Hussain al-Shahristani, um cientista nuclear que foi sondado para o posto de premier interino do Iraque, disse nesta quarta-feira que preferia servir seu país de modo humanitário, mas deu a entender que aceitaria o cargo se fosse pressionado a isso.
Shahristani, que foi preso e torturado na prisão de Abu Ghraib, em Bagdá, durante o regime de Saddam Hussein, por se recusar a trabalhar no programa nuclear do Iraque, disse que o processo de escolha do premier ainda não acabara e que outros candidatos estavam sendo considerados.
"As consultas ainda não foram concluídas, e o senhor Brahimi não fez sua recomendação", disse Shahristani em um e-mail enviado para a Reuters, referindo-se a Lakhdar Brahimi, o enviado da ONU que está ajudando a formar o governo interino.

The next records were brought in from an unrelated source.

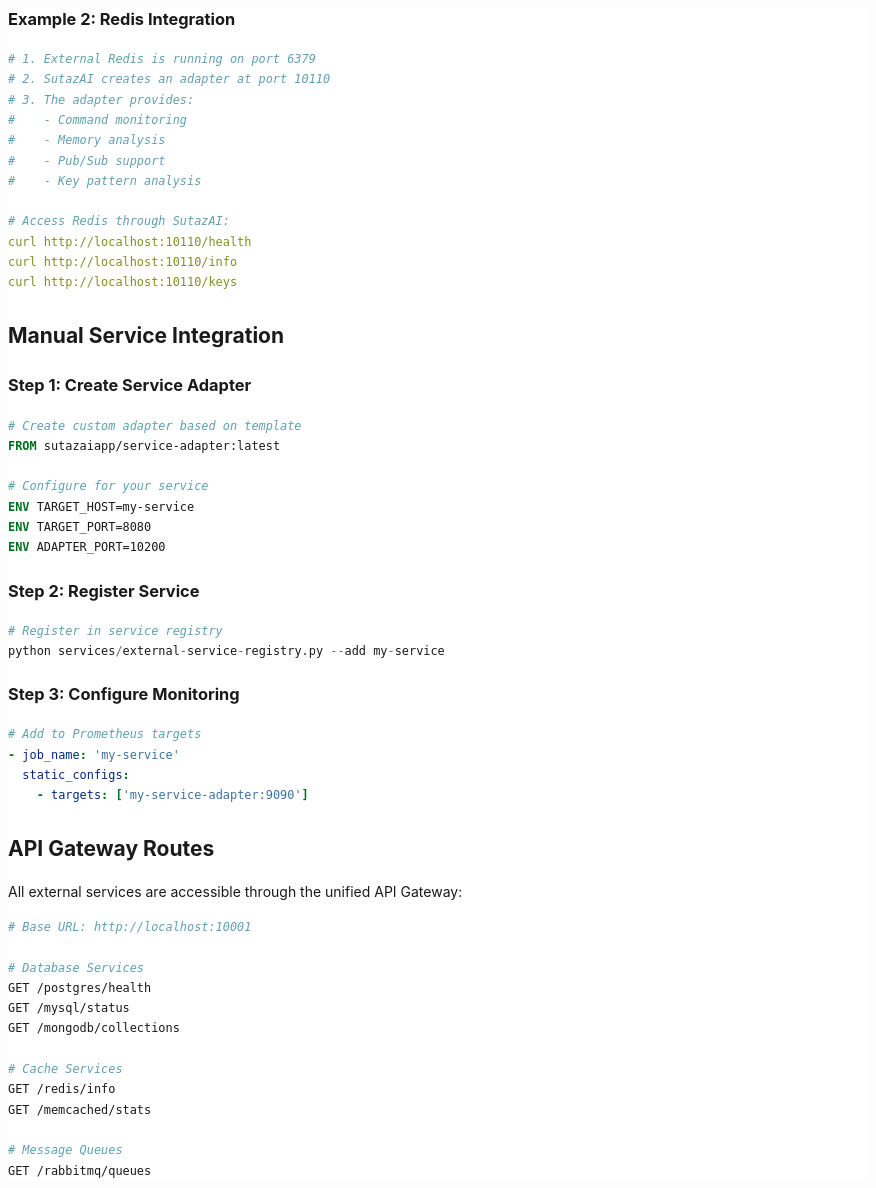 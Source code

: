 ### Example 2: Redis Integration

```yaml
# 1. External Redis is running on port 6379
# 2. SutazAI creates an adapter at port 10110
# 3. The adapter provides:
#    - Command monitoring
#    - Memory analysis
#    - Pub/Sub support
#    - Key pattern analysis

# Access Redis through SutazAI:
curl http://localhost:10110/health
curl http://localhost:10110/info
curl http://localhost:10110/keys
```

## Manual Service Integration

### Step 1: Create Service Adapter

```dockerfile
# Create custom adapter based on template
FROM sutazaiapp/service-adapter:latest

# Configure for your service
ENV TARGET_HOST=my-service
ENV TARGET_PORT=8080
ENV ADAPTER_PORT=10200
```

### Step 2: Register Service

```python
# Register in service registry
python services/external-service-registry.py --add my-service
```

### Step 3: Configure Monitoring

```yaml
# Add to Prometheus targets
- job_name: 'my-service'
  static_configs:
    - targets: ['my-service-adapter:9090']
```

## API Gateway Routes

All external services are accessible through the unified API Gateway:

```bash
# Base URL: http://localhost:10001

# Database Services
GET /postgres/health
GET /mysql/status
GET /mongodb/collections

# Cache Services
GET /redis/info
GET /memcached/stats

# Message Queues
GET /rabbitmq/queues
```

"Eu, pessoalmente, prefiro servir o povo do Iraque em campos humanitários, como venho fazendo desde que escapei de Abu Ghraib em 1991", disse. "No entanto, colocar o país no caminho da democracia e proteger a população de terroristas e da violência é responsabilidade dos iraquianos, e temos que assumir essa responsabilidade".
Autoridades norte-americanas deram pistas nesta terça-feira de que Shahristani, que foi exilado na Grã-Bretanha e no Canadá depois de fugir do Iraque, era o principal candidato para o posto de primeiro-ministro no governo iraquiano que deve assumir em 30 de junho.